Community Brings Issues to TAG
Teleconference and mailing list discussions ensue.
TAG Explores Problem Space
What makes HTTP GET important?
- HTTP GET designed so that URI alone encodes interaction; allows linking
- Safe/unsafe distinction in protocol enables user agent
support
- Requests with no side-effects enable caching of results:
- At global networking scale, require fast data exchange
- Use caching to improve performance (see HTTP/1.1
study)
- Design protocols that support caching
8 Apr 2002: Dan Connolly receives
assignment to write strawman proposal. This evolves into
a draft finding.
TAG Coordinates to Build Consensus
Groups Document Consensus
Ongoing: Marking safe operations in WSDL
Negotiation tactics
- March 2004: TAG struggling to get webarch document done
- Dan was more optimistic than Paul Cotton:
Let the record show that PC and DC have bet a dinner that at this rate we won't (PC) or we will (DC) get to Recommendation by 2005.
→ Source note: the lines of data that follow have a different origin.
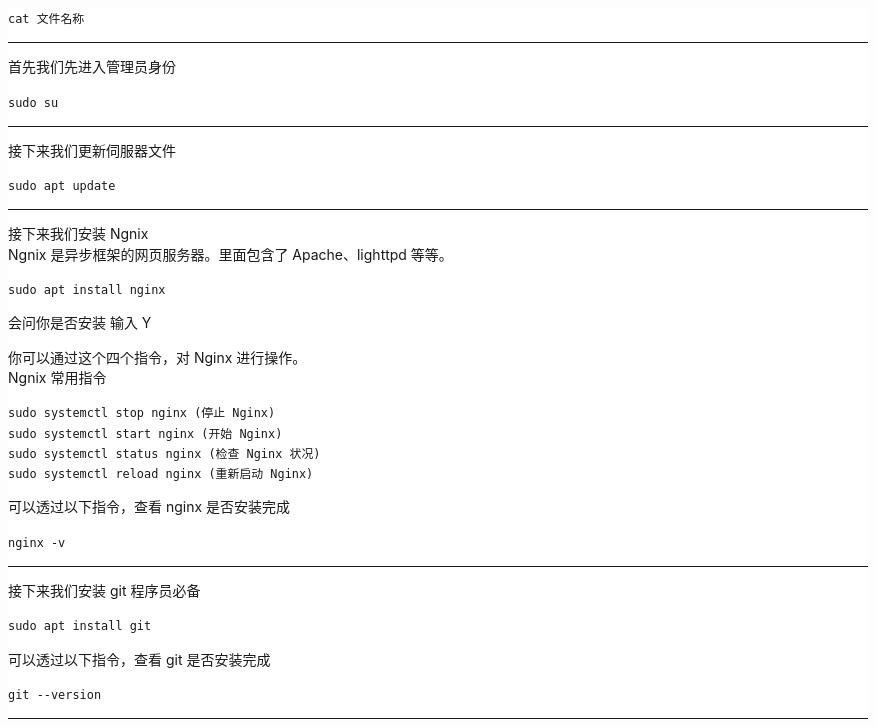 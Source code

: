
 ```
cat 文件名称
```

---

首先我们先进入管理员身份

```
sudo su
```

---

接下来我们更新伺服器文件

```
sudo apt update
```

---

接下来我们安装 Ngnix<br />
Ngnix 是异步框架的网页服务器。里面包含了 Apache、lighttpd 等等。

```
sudo apt install nginx
```

会问你是否安装 输入 Y

你可以通过这个四个指令，对 Nginx 进行操作。<br>
Ngnix 常用指令

```
sudo systemctl stop nginx (停止 Nginx)
sudo systemctl start nginx (开始 Nginx)
sudo systemctl status nginx (检查 Nginx 状况)
sudo systemctl reload nginx (重新启动 Nginx)
```

可以透过以下指令，查看 nginx 是否安装完成

```
nginx -v
```

---

接下来我们安装 git
程序员必备

```
sudo apt install git
```

可以透过以下指令，查看 git 是否安装完成

```
git --version
```

---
W3C Tag meeting notes March 2004
It's a REC! Party!
- December 15: with a week or two to spare, W3C issued webarch as a Recommendation. (with press release and all)
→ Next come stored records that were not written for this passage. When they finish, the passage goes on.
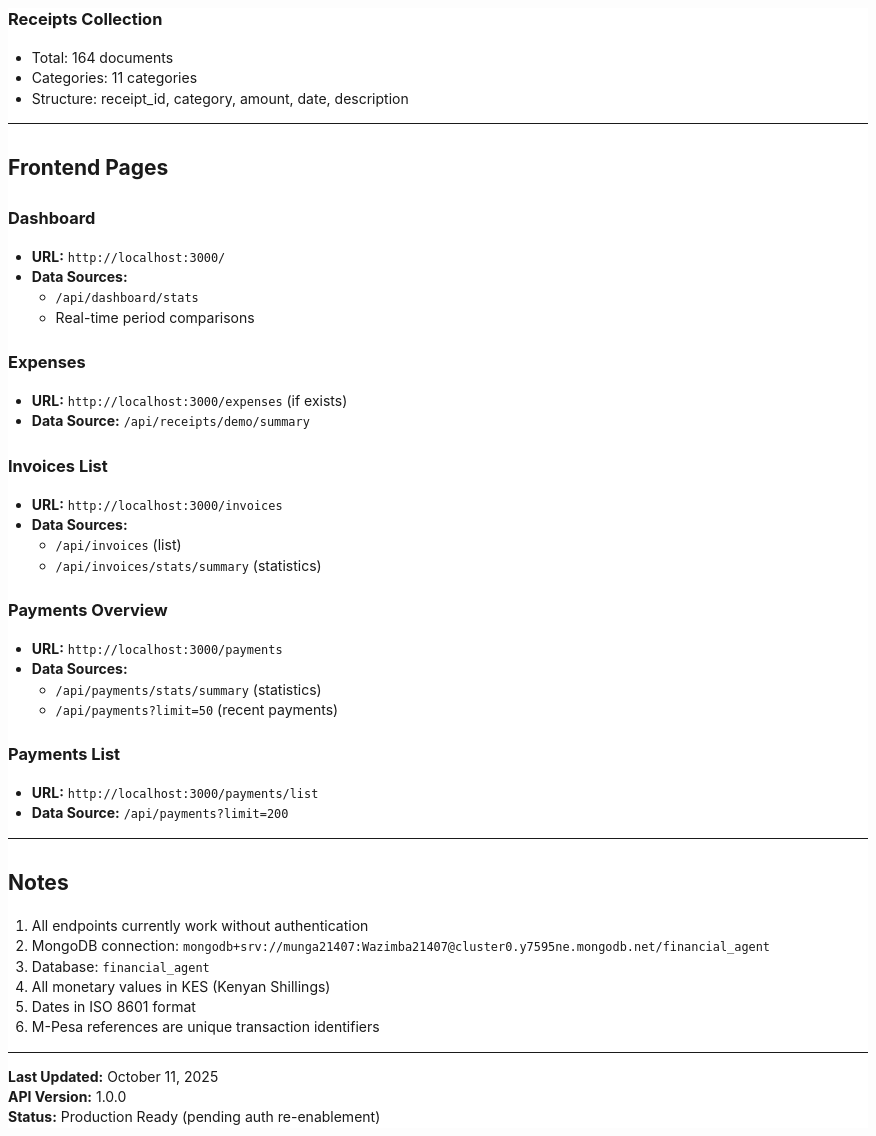 ### Receipts Collection
- Total: 164 documents
- Categories: 11 categories
- Structure: receipt_id, category, amount, date, description

---

## Frontend Pages

### Dashboard
- **URL:** `http://localhost:3000/`
- **Data Sources:** 
  - `/api/dashboard/stats`
  - Real-time period comparisons

### Expenses
- **URL:** `http://localhost:3000/expenses` (if exists)
- **Data Source:** `/api/receipts/demo/summary`

### Invoices List
- **URL:** `http://localhost:3000/invoices`
- **Data Sources:**
  - `/api/invoices` (list)
  - `/api/invoices/stats/summary` (statistics)

### Payments Overview
- **URL:** `http://localhost:3000/payments`
- **Data Sources:**
  - `/api/payments/stats/summary` (statistics)
  - `/api/payments?limit=50` (recent payments)

### Payments List
- **URL:** `http://localhost:3000/payments/list`
- **Data Source:** `/api/payments?limit=200`

---

## Notes

1. All endpoints currently work without authentication
2. MongoDB connection: `mongodb+srv://munga21407:Wazimba21407@cluster0.y7595ne.mongodb.net/financial_agent`
3. Database: `financial_agent`
4. All monetary values in KES (Kenyan Shillings)
5. Dates in ISO 8601 format
6. M-Pesa references are unique transaction identifiers

---

**Last Updated:** October 11, 2025  
**API Version:** 1.0.0  
**Status:** Production Ready (pending auth re-enablement)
- Paul graciously conceded the bet
- Connolly family dines on Paul's nickel
What type of information is in the Architecture Document,
Findings?
- Properties we desire of the Web, and
- Design choices to achieve them.
Example related to previous issue:
- Principles, Constraints, Good Practice Notes
-
- Agents do not incur obligations by retrieving a representation
("GET is safe").
- Rationale
-
- Benefits of URI addressability: linking, bookmarking,
caching
- Benefits of distinction in protocols of safe/unsafe: user
agent alerts, caching
- Stories and examples
-
- Examples of safe (lookup) and unsafe (credit card purchase) interactions
- Considerations for sensitive data
- Practical considerations, ephemeral limitations
Architecture Tripod
- Identification
- Interaction
- Representation
Identification I: Why URIs?
Value of common syntax for global identifiers:
"Great multiplicative power of reuse derives from the fact that all
languages use URIs as identifiers: This allows things written in one
language to refer to things defined in another language. The use of
URIs allows a language to leverage the many forms of persistence,
identity, and various forms of equivalence."
-- URIs, Addressability, and the use of HTTP GET and POST
- Power in the network effect.
- Extension through URI schemes
Identification II: URI Usage
- Comparison. Key to Semantic Web, caches
- Dereference. Discussed below in Interactions
Due to global scope, URIs also used outside of Web protocols (e.g.,
as database keys).
Interaction I: Dereferencing a URI
- Communication between agents involves URIs, messages, data
- Dereference a URI, get back a representation of resource state
- Representation consists of representation data
and metadata (e.g., Internet Media Type).
Interaction II: Dereferencing a URI (illustration)
Interaction III: Managing Representations
- Internet Media Type
- Representations evolve over time as resource, technology
evolves
- Consistency in representation increases trust in URI
- Content negotiation facilitates evolution
- Fragment identifier semantics and content negotiation
Interaction IV: Issues Raised by Interaction
- Safe, unsafe interactions
- Sensitive data
- Access control independent of identification (cf. Deep
Linking Finding)
- Metadata from representation provider authoritative.
Other behavior ok, but requires transparency for user.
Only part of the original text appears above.